Across the entries that follow, count each line holding "vercel" and state the total alone.

Recorded information

########################################

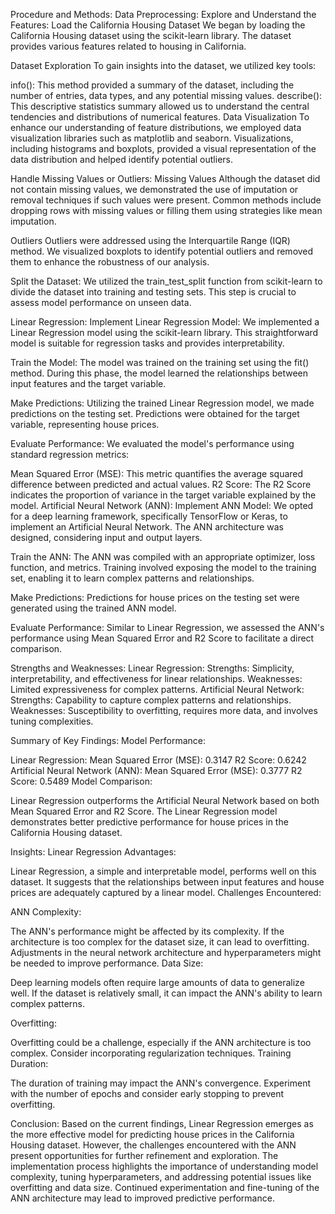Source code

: Procedure and Methods:
Data Preprocessing: Explore and Understand the Features: Load the California Housing Dataset We began by loading the California Housing dataset using the scikit-learn library. The dataset provides various features related to housing in California.

Dataset Exploration To gain insights into the dataset, we utilized key tools:

info(): This method provided a summary of the dataset, including the number of entries, data types, and any potential missing values. describe(): This descriptive statistics summary allowed us to understand the central tendencies and distributions of numerical features. Data Visualization To enhance our understanding of feature distributions, we employed data visualization libraries such as matplotlib and seaborn. Visualizations, including histograms and boxplots, provided a visual representation of the data distribution and helped identify potential outliers.

Handle Missing Values or Outliers: Missing Values Although the dataset did not contain missing values, we demonstrated the use of imputation or removal techniques if such values were present. Common methods include dropping rows with missing values or filling them using strategies like mean imputation.

Outliers Outliers were addressed using the Interquartile Range (IQR) method. We visualized boxplots to identify potential outliers and removed them to enhance the robustness of our analysis.

Split the Dataset: We utilized the train_test_split function from scikit-learn to divide the dataset into training and testing sets. This step is crucial to assess model performance on unseen data.

Linear Regression: Implement Linear Regression Model: We implemented a Linear Regression model using the scikit-learn library. This straightforward model is suitable for regression tasks and provides interpretability.

Train the Model: The model was trained on the training set using the fit() method. During this phase, the model learned the relationships between input features and the target variable.

Make Predictions: Utilizing the trained Linear Regression model, we made predictions on the testing set. Predictions were obtained for the target variable, representing house prices.

Evaluate Performance: We evaluated the model's performance using standard regression metrics:

Mean Squared Error (MSE): This metric quantifies the average squared difference between predicted and actual values. R2 Score: The R2 Score indicates the proportion of variance in the target variable explained by the model. Artificial Neural Network (ANN): Implement ANN Model: We opted for a deep learning framework, specifically TensorFlow or Keras, to implement an Artificial Neural Network. The ANN architecture was designed, considering input and output layers.

Train the ANN: The ANN was compiled with an appropriate optimizer, loss function, and metrics. Training involved exposing the model to the training set, enabling it to learn complex patterns and relationships.

Make Predictions: Predictions for house prices on the testing set were generated using the trained ANN model.

Evaluate Performance: Similar to Linear Regression, we assessed the ANN's performance using Mean Squared Error and R2 Score to facilitate a direct comparison.

Strengths and Weaknesses:
Linear Regression: Strengths: Simplicity, interpretability, and effectiveness for linear relationships. Weaknesses: Limited expressiveness for complex patterns. Artificial Neural Network: Strengths: Capability to capture complex patterns and relationships. Weaknesses: Susceptibility to overfitting, requires more data, and involves tuning complexities.

Summary of Key Findings:
Model Performance:

Linear Regression: Mean Squared Error (MSE): 0.3147 R2 Score: 0.6242 Artificial Neural Network (ANN): Mean Squared Error (MSE): 0.3777 R2 Score: 0.5489 Model Comparison:

Linear Regression outperforms the Artificial Neural Network based on both Mean Squared Error and R2 Score. The Linear Regression model demonstrates better predictive performance for house prices in the California Housing dataset.

Insights: Linear Regression Advantages:

Linear Regression, a simple and interpretable model, performs well on this dataset. It suggests that the relationships between input features and house prices are adequately captured by a linear model. Challenges Encountered:

ANN Complexity:

The ANN's performance might be affected by its complexity. If the architecture is too complex for the dataset size, it can lead to overfitting. Adjustments in the neural network architecture and hyperparameters might be needed to improve performance. Data Size:

Deep learning models often require large amounts of data to generalize well. If the dataset is relatively small, it can impact the ANN's ability to learn complex patterns.

Overfitting:

Overfitting could be a challenge, especially if the ANN architecture is too complex. Consider incorporating regularization techniques. Training Duration:

The duration of training may impact the ANN's convergence. Experiment with the number of epochs and consider early stopping to prevent overfitting.

Conclusion: Based on the current findings, Linear Regression emerges as the more effective model for predicting house prices in the California Housing dataset. However, the challenges encountered with the ANN present opportunities for further refinement and exploration. The implementation process highlights the importance of understanding model complexity, tuning hyperparameters, and addressing potential issues like overfitting and data size. Continued experimentation and fine-tuning of the ANN architecture may lead to improved predictive performance.
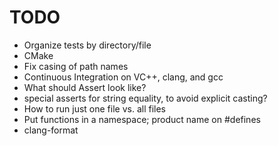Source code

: # TODO
- Organize tests by directory/file
- CMake
- Fix casing of path names
- Continuous Integration on VC++, clang, and gcc
- What should Assert look like?
- special asserts for string equality, to avoid explicit casting?
- How to run just one file vs. all files
- Put functions in a namespace; product name on #defines
- clang-format
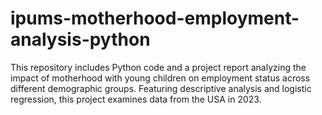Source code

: # ipums-motherhood-employment-analysis-python
This repository includes Python code and a project report analyzing the impact of motherhood with young children on employment status across different demographic groups. Featuring descriptive analysis and logistic regression, this project examines data from the USA in 2023.
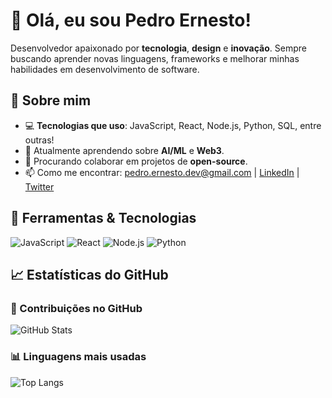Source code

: # 👋 Olá, eu sou Pedro Ernesto!

Desenvolvedor apaixonado por **tecnologia**, **design** e **inovação**. Sempre buscando aprender novas linguagens, frameworks e melhorar minhas habilidades em desenvolvimento de software.

## 🚀 Sobre mim
- 💻 **Tecnologias que uso**: JavaScript, React, Node.js, Python, SQL, entre outras!
- 🌱 Atualmente aprendendo sobre **AI/ML** e **Web3**.
- 👯 Procurando colaborar em projetos de **open-source**.
- 📫 Como me encontrar: [pedro.ernesto.dev@gmail.com](mailto:pedro.ernesto.dev@gmail.com) | [LinkedIn](https://www.linkedin.com/in/pedroernestodev) | [Twitter](https://twitter.com/PedroErnestoDev)

## 🔧 Ferramentas & Tecnologias

![JavaScript](https://img.shields.io/badge/-JavaScript-FFD700?style=flat&logo=javascript&logoColor=white) 
![React](https://img.shields.io/badge/-React-61DAFB?style=flat&logo=react&logoColor=black) 
![Node.js](https://img.shields.io/badge/-Node.js-339933?style=flat&logo=node.js&logoColor=white) 
![Python](https://img.shields.io/badge/-Python-3776AB?style=flat&logo=python&logoColor=white) 

## 📈 Estatísticas do GitHub

### 🌟 Contribuições no GitHub

![GitHub Stats](https://github-readme-stats.vercel.app/api?username=PedroErnestoDev&show_icons=true&hide_title=true&count_private=true&hide=prs&theme=radical)

### 📊 Linguagens mais usadas

![Top Langs](https://github-readme-stats.vercel.app/api/top-langs/?username=PedroErnestoDev&layout=compact&theme=radical)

########################################

Solution for this exercise
2